Sailing to Durban, South Africa – Running To Maputo For Cover – Day 8

0800- The wind filled in last night during watch and we have been sailing since. Not going fast but the motion of Delos is very comfortable. I open the head window on our port side and stare out at the ocean as I use the toilet. I don’t think you can possibly have a better view in the entire world. I fix up a little instant coffee and add some milk to the muesli. I’m pretty eager to look at yesterday’s dive footage. The next three hours fly by and I kind of lose myself looking through yesterday’s events. I’m trying to find a few shots of us with the sharks to send to Delos shore support team to post up for everyone to see. There are more than a few, amazing how much footage we can get in just one day.

1100- I finish looking through the footage and grabbing snapshots. Next up- the ordeal of getting an email sent to Matt who will then post it up for us. You would think this is a simple matter but at sea it’s not quite that easy. First off the connection is incredibly slow. Even sending a normal picture can take hours, and will often fail in the middle. So we use special compression software which of course only runs on an iPad or Android pad. No PCs supported…. The software works good on the iPad, but is honestly a piece of shit for the Android. The only problem is we can’t easily transfer things like pictures and blog posts to the iPad so we’re forced to nurse the Android version along. After about an hour of repeatedly trying different things and some flagrant cursing it finally connects and the images and blog are sent. Hopefully. It’s basically an hour of my life I’ll never get back. Oh well. I also download the weather report through PredictWind and that works well enough. Pretty happy with that software.
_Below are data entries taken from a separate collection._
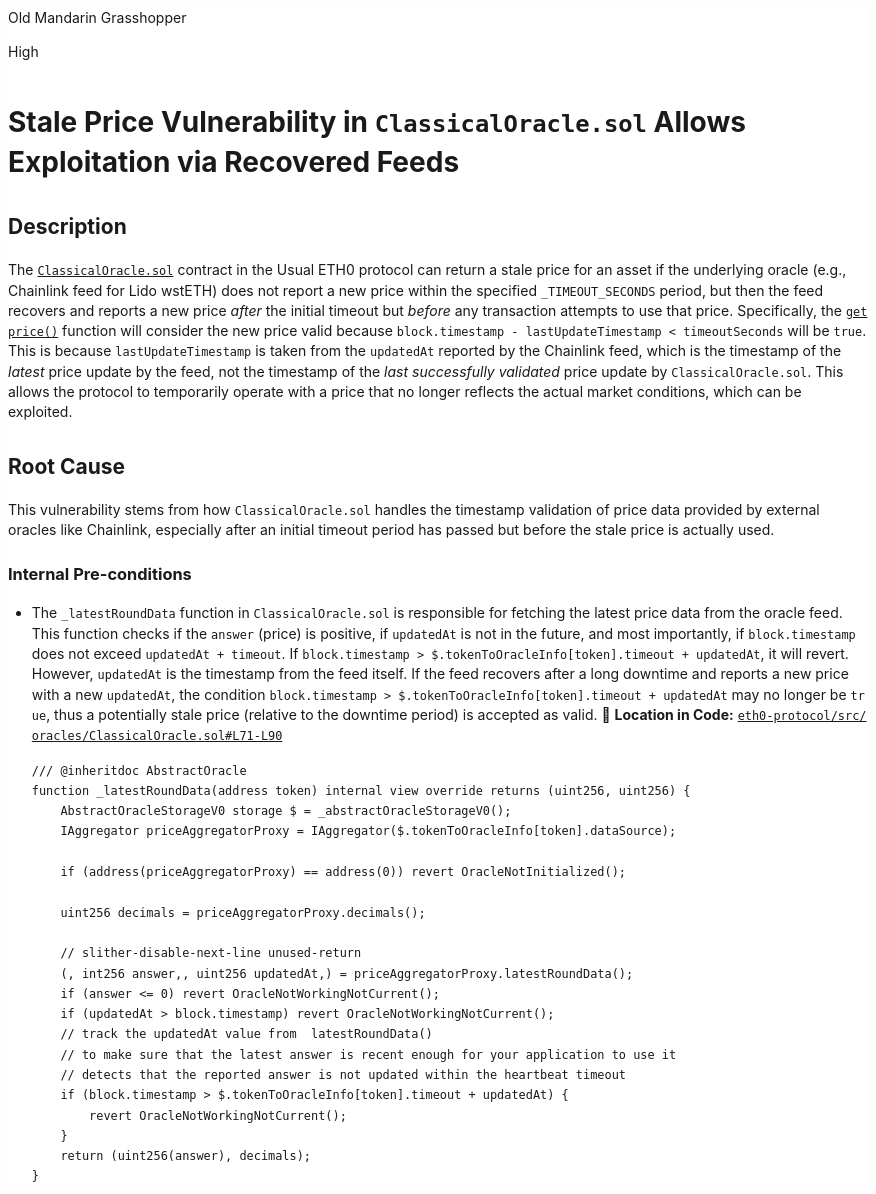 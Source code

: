 Old Mandarin Grasshopper

High

# Stale Price Vulnerability in `ClassicalOracle.sol` Allows Exploitation via Recovered Feeds

## Description

The [`ClassicalOracle.sol`](https://github.com/sherlock-audit/2025-05-usual-eth0/blob/main/eth0-protocol/src/oracles/ClassicalOracle.sol) contract in the Usual ETH0 protocol can return a stale price for an asset if the underlying oracle (e.g., Chainlink feed for Lido wstETH) does not report a new price within the specified `_TIMEOUT_SECONDS` period, but then the feed recovers and reports a new price *after* the initial timeout but *before* any transaction attempts to use that price. Specifically, the [`getprice()`](https://github.com/sherlock-audit/2025-05-usual-eth0/blob/main/eth0-protocol/src/oracles/AbstractOracle.sol#L103-L113) function will consider the new price valid because `block.timestamp - lastUpdateTimestamp < timeoutSeconds` will be `true`. This is because `lastUpdateTimestamp` is taken from the `updatedAt` reported by the Chainlink feed, which is the timestamp of the *latest* price update by the feed, not the timestamp of the *last successfully validated* price update by `ClassicalOracle.sol`. This allows the protocol to temporarily operate with a price that no longer reflects the actual market conditions, which can be exploited.

## Root Cause

This vulnerability stems from how `ClassicalOracle.sol` handles the timestamp validation of price data provided by external oracles like Chainlink, especially after an initial timeout period has passed but before the stale price is actually used.

### Internal Pre-conditions

*   The `_latestRoundData` function in `ClassicalOracle.sol` is responsible for fetching the latest price data from the oracle feed. This function checks if the `answer` (price) is positive, if `updatedAt` is not in the future, and most importantly, if `block.timestamp` does not exceed `updatedAt + timeout`. If `block.timestamp > $.tokenToOracleInfo[token].timeout + updatedAt`, it will revert. However, `updatedAt` is the timestamp from the feed itself. If the feed recovers after a long downtime and reports a new price with a new `updatedAt`, the condition `block.timestamp > $.tokenToOracleInfo[token].timeout + updatedAt` may no longer be `true`, thus a potentially stale price (relative to the downtime period) is accepted as valid.
    📍 **Location in Code:** [`eth0-protocol/src/oracles/ClassicalOracle.sol#L71-L90`](https://github.com/sherlock-audit/2025-05-usual-eth0/blob/main/eth0-protocol/src/oracles/ClassicalOracle.sol#L71-L90)
    ```solidity
    /// @inheritdoc AbstractOracle
    function _latestRoundData(address token) internal view override returns (uint256, uint256) {
        AbstractOracleStorageV0 storage $ = _abstractOracleStorageV0();
        IAggregator priceAggregatorProxy = IAggregator($.tokenToOracleInfo[token].dataSource);

        if (address(priceAggregatorProxy) == address(0)) revert OracleNotInitialized();

        uint256 decimals = priceAggregatorProxy.decimals();

        // slither-disable-next-line unused-return
        (, int256 answer,, uint256 updatedAt,) = priceAggregatorProxy.latestRoundData();
        if (answer <= 0) revert OracleNotWorkingNotCurrent();
        if (updatedAt > block.timestamp) revert OracleNotWorkingNotCurrent();
        // track the updatedAt value from  latestRoundData()
        // to make sure that the latest answer is recent enough for your application to use it
        // detects that the reported answer is not updated within the heartbeat timeout
        if (block.timestamp > $.tokenToOracleInfo[token].timeout + updatedAt) {
            revert OracleNotWorkingNotCurrent();
        }
        return (uint256(answer), decimals);
    }
    ```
1130- I start looking through the weather forecast in PredictWind and notice a coastal low forming and moving up the South African coast, intersecting our course on Thursday or Friday. Uh oh… This is the critical point in the passage where we would be crossing the Agulas current. The forecast is showing 30-40 knots in places and out of the worst possible direction- against the current. This combination is known to cause “ship breaking” standing waves and is the fear of all craft, big of small. It’s nothing to toy around with on this coast. After verifying a few things and discussing with Brady and Karin we decide to alter our course and divert to Mozambique. If we can cover the distance between us and Maputo by Thursday afternoon, we can get a protected anchorage and wait out the weather then take advantage of the Northerly winds that will follow as the low moves East. We need to maintain an average speed of 5.7 knots to cover the distance leaving us a safety margin. There isn’t much wind and we’re only making about 3 knots so we decide to motor sail to make up the difference.

1900- The entire day went by pretty uneventful. The wind went away, came back, went away, and was generally being un-cooperative. We’ve also had an unexpected 2 knot current against us most of the day. This means even though our speed through the water has maintained 6 knots we have only been averaging 4 knots over the ground. If this keeps up, we will not make Maputo in time and we’ll need to batten down the hatches and prepare to ride everything out at sea. We also checked our fuel and found we have enough to motor for another 4 days straight. Sounds like a lot but under the best of conditions this is barely enough for us to motor all the way to Durban. And our conditions have been less than ideal. We decide that we would use half of our remaining fuel and reserve the other half. If we make it to Maputo this gives us just enough to motor to Richards Bay. The last thing we want is to be stuck out here bobbing around in the current with no wind and these nasty lows rolling by. I think tomorrow afternoon we’ll need to make a go or no-go decision on whether we can make it to Maputo in time. I think we’re in sort of strange counter current, a spin off from the predominant Mozambique current. Hopefully this is true and we’ll start picking up positive current over the next 12 hours. If not there’s no chance we’ll make it to cover in time and we’ll make preparations to ride things out at sea, staying East of the current which should minimize the wave heights. Let’s hope the wind and current cooperate with us. If not, we’ll just go slow and heave to through the worst of it.